(Records excerpted from a collection)
◇ ◇ ◇

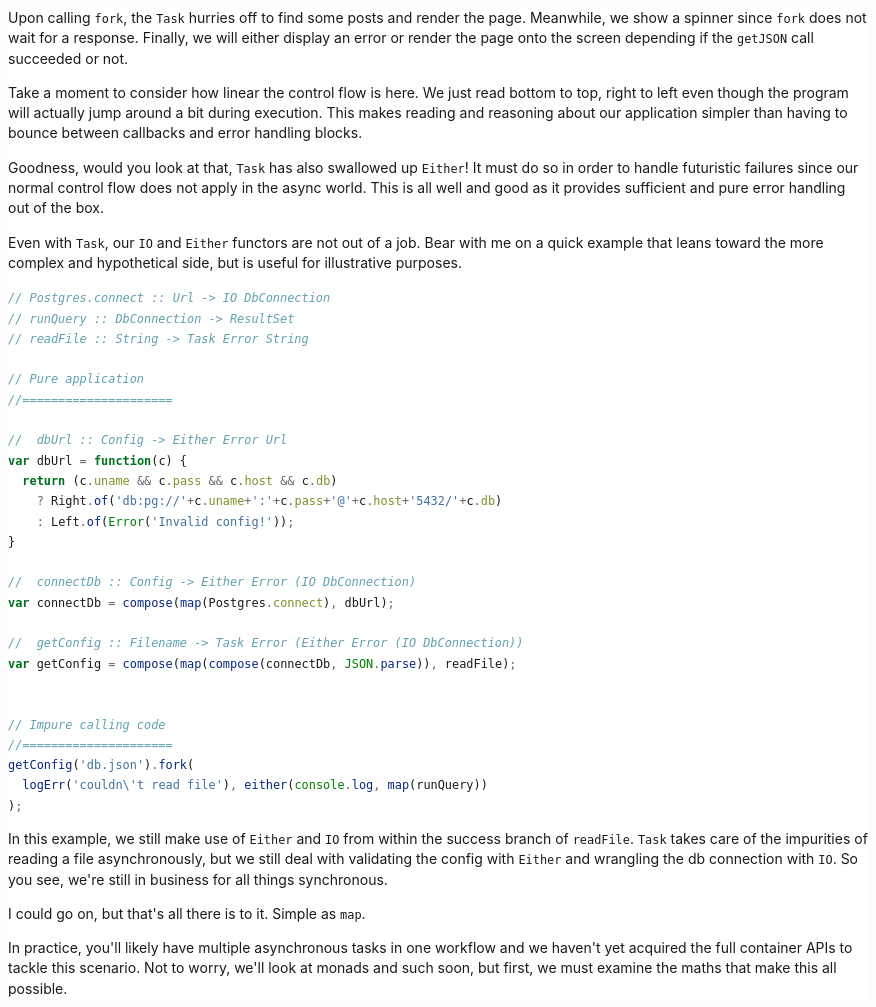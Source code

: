 Upon calling `fork`, the `Task` hurries off to find some posts and render the page. Meanwhile, we show a spinner since `fork` does not wait for a response. Finally, we will either display an error or render the page onto the screen depending if the `getJSON` call succeeded or not.

Take a moment to consider how linear the control flow is here. We just read bottom to top, right to left even though the program will actually jump around a bit during execution. This makes reading and reasoning about our application simpler than having to bounce between callbacks and error handling blocks.

Goodness, would you look at that, `Task` has also swallowed up `Either`! It must do so in order to handle futuristic failures since our normal control flow does not apply in the async world. This is all well and good as it provides sufficient and pure error handling out of the box.

Even with `Task`, our `IO` and `Either` functors are not out of a job. Bear with me on a quick example that leans toward the more complex and hypothetical side, but is useful for illustrative purposes.

```js
// Postgres.connect :: Url -> IO DbConnection
// runQuery :: DbConnection -> ResultSet
// readFile :: String -> Task Error String

// Pure application
//=====================

//  dbUrl :: Config -> Either Error Url
var dbUrl = function(c) {
  return (c.uname && c.pass && c.host && c.db)
    ? Right.of('db:pg://'+c.uname+':'+c.pass+'@'+c.host+'5432/'+c.db)
    : Left.of(Error('Invalid config!'));
}

//  connectDb :: Config -> Either Error (IO DbConnection)
var connectDb = compose(map(Postgres.connect), dbUrl);

//  getConfig :: Filename -> Task Error (Either Error (IO DbConnection))
var getConfig = compose(map(compose(connectDb, JSON.parse)), readFile);


// Impure calling code
//=====================
getConfig('db.json').fork(
  logErr('couldn\'t read file'), either(console.log, map(runQuery))
);
```

In this example, we still make use of `Either` and `IO` from within the success branch of `readFile`. `Task` takes care of the impurities of reading a file asynchronously, but we still deal with validating the config with `Either` and wrangling the db connection with `IO`. So you see, we're still in business for all things synchronous.

I could go on, but that's all there is to it. Simple as `map`.

In practice, you'll likely have multiple asynchronous tasks in one workflow and we haven't yet acquired the full container APIs to tackle this scenario. Not to worry, we'll look at monads and such soon, but first, we must examine the maths that make this all possible.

◇ ◇ ◇

## Assignment:
Exact copy, no pictures: reproduce every entry shown above.

## Result:
Source code

: Upon calling `fork`, the `Task` hurries off to find some posts and render the page. Meanwhile, we show a spinner since `fork` does not wait for a response. Finally, we will either display an error or render the page onto the screen depending if the `getJSON` call succeeded or not.

Take a moment to consider how linear the control flow is here. We just read bottom to top, right to left even though the program will actually jump around a bit during execution. This makes reading and reasoning about our application simpler than having to bounce between callbacks and error handling blocks.

Goodness, would you look at that, `Task` has also swallowed up `Either`! It must do so in order to handle futuristic failures since our normal control flow does not apply in the async world. This is all well and good as it provides sufficient and pure error handling out of the box.

Even with `Task`, our `IO` and `Either` functors are not out of a job. Bear with me on a quick example that leans toward the more complex and hypothetical side, but is useful for illustrative purposes.

```js
// Postgres.connect :: Url -> IO DbConnection
// runQuery :: DbConnection -> ResultSet
// readFile :: String -> Task Error String

// Pure application
//=====================

//  dbUrl :: Config -> Either Error Url
var dbUrl = function(c) {
  return (c.uname && c.pass && c.host && c.db)
    ? Right.of('db:pg://'+c.uname+':'+c.pass+'@'+c.host+'5432/'+c.db)
    : Left.of(Error('Invalid config!'));
}

//  connectDb :: Config -> Either Error (IO DbConnection)
var connectDb = compose(map(Postgres.connect), dbUrl);

//  getConfig :: Filename -> Task Error (Either Error (IO DbConnection))
var getConfig = compose(map(compose(connectDb, JSON.parse)), readFile);


// Impure calling code
//=====================
getConfig('db.json').fork(
  logErr('couldn\'t read file'), either(console.log, map(runQuery))
);
```

In this example, we still make use of `Either` and `IO` from within the success branch of `readFile`. `Task` takes care of the impurities of reading a file asynchronously, but we still deal with validating the config with `Either` and wrangling the db connection with `IO`. So you see, we're still in business for all things synchronous.

I could go on, but that's all there is to it. Simple as `map`.

In practice, you'll likely have multiple asynchronous tasks in one workflow and we haven't yet acquired the full container APIs to tackle this scenario. Not to worry, we'll look at monads and such soon, but first, we must examine the maths that make this all possible.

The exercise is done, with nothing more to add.